■ **Work item**
In the data below, locate each line with the word "Datei" and list it.

Collected data:
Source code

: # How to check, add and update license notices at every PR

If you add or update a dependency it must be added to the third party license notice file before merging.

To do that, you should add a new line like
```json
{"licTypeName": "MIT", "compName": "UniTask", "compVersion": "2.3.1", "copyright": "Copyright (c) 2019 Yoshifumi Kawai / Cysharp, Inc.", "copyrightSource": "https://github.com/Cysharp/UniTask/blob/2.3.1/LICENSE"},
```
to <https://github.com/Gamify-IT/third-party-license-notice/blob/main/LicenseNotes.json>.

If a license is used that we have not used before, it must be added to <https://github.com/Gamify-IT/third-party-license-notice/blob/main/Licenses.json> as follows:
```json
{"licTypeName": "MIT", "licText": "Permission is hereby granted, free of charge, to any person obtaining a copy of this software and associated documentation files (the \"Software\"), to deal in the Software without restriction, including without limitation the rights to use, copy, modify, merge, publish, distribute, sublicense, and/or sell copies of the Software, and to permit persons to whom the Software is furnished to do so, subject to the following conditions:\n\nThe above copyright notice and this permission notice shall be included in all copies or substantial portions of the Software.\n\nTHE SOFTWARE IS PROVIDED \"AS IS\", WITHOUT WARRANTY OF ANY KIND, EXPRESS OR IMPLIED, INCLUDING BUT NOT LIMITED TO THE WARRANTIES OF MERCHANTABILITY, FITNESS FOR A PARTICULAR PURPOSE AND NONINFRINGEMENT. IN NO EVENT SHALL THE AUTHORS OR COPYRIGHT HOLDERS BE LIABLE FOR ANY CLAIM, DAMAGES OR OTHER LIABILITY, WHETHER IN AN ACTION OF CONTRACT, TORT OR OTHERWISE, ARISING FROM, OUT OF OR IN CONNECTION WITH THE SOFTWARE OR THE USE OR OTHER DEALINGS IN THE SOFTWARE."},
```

--

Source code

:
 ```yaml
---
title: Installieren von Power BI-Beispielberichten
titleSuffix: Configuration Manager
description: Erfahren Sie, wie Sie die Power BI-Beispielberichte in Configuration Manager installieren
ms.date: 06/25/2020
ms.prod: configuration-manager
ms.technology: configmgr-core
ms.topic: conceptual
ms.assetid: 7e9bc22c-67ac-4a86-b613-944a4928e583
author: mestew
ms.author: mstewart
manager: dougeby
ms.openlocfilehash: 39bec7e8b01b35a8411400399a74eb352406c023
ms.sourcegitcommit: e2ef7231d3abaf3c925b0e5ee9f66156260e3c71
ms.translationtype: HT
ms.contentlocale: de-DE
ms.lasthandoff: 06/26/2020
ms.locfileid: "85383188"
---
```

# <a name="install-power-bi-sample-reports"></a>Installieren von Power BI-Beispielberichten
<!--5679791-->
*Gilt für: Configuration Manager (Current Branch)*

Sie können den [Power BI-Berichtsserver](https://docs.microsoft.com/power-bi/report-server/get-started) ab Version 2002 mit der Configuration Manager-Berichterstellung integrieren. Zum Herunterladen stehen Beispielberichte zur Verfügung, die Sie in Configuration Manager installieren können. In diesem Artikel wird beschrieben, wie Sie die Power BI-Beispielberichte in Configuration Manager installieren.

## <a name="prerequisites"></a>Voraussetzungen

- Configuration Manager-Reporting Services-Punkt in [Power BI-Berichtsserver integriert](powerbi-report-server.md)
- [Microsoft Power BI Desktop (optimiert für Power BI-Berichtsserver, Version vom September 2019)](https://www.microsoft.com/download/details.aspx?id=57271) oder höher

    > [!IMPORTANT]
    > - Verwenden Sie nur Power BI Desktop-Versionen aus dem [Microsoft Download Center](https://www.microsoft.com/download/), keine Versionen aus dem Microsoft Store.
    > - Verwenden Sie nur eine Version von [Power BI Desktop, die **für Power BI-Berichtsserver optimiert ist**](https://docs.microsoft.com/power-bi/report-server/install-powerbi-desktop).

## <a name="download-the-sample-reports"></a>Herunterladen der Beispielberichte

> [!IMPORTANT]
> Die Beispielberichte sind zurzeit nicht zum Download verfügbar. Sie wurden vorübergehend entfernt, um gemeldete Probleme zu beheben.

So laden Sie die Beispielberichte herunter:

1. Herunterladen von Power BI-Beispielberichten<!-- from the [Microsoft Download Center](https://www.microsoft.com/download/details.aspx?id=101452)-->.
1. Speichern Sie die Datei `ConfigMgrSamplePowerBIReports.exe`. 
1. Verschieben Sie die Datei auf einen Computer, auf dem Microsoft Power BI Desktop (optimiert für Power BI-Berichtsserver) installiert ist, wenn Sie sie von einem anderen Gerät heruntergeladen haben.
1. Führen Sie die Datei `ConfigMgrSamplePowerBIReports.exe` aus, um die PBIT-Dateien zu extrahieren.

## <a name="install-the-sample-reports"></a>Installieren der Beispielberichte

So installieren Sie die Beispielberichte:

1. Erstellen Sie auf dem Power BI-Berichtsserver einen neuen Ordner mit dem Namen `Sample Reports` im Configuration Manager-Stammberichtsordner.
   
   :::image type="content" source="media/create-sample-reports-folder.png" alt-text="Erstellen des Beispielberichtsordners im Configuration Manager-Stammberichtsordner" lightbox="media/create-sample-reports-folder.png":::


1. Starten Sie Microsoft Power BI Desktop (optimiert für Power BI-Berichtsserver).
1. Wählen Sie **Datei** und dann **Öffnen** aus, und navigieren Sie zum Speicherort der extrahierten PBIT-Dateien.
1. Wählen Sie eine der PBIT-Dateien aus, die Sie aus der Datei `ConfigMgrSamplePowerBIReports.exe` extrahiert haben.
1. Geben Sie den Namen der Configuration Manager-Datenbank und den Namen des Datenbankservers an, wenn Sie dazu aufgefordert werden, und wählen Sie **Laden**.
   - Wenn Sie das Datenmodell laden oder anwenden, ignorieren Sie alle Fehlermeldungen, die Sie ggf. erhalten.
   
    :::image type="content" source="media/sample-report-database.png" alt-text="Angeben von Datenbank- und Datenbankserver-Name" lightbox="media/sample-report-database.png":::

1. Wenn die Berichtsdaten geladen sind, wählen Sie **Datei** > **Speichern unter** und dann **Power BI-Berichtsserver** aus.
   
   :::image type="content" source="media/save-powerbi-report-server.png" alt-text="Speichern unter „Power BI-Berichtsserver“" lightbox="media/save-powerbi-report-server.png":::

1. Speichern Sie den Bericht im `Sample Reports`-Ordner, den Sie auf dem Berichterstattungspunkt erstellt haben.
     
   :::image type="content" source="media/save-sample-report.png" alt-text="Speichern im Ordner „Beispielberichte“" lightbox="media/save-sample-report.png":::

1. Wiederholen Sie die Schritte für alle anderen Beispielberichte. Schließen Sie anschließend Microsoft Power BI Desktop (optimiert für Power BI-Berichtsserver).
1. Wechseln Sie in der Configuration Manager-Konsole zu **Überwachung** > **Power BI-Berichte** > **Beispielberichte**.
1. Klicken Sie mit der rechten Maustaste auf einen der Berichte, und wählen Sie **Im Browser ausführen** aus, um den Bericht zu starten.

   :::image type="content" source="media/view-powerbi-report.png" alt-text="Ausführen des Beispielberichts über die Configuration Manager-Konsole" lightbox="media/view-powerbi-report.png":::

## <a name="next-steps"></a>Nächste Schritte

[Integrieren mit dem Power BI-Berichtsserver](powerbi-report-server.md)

■ **Reply**
1. Speichern Sie die Datei `ConfigMgrSamplePowerBIReports.exe`. 
1. Verschieben Sie die Datei auf einen Computer, auf dem Microsoft Power BI Desktop (optimiert für Power BI-Berichtsserver) installiert ist, wenn Sie sie von einem anderen Gerät heruntergeladen haben.
1. Führen Sie die Datei `ConfigMgrSamplePowerBIReports.exe` aus, um die PBIT-Dateien zu extrahieren.
1. Wählen Sie **Datei** und dann **Öffnen** aus, und navigieren Sie zum Speicherort der extrahierten PBIT-Dateien.
1. Wählen Sie eine der PBIT-Dateien aus, die Sie aus der Datei `ConfigMgrSamplePowerBIReports.exe` extrahiert haben.
1. Wenn die Berichtsdaten geladen sind, wählen Sie **Datei** > **Speichern unter** und dann **Power BI-Berichtsserver** aus.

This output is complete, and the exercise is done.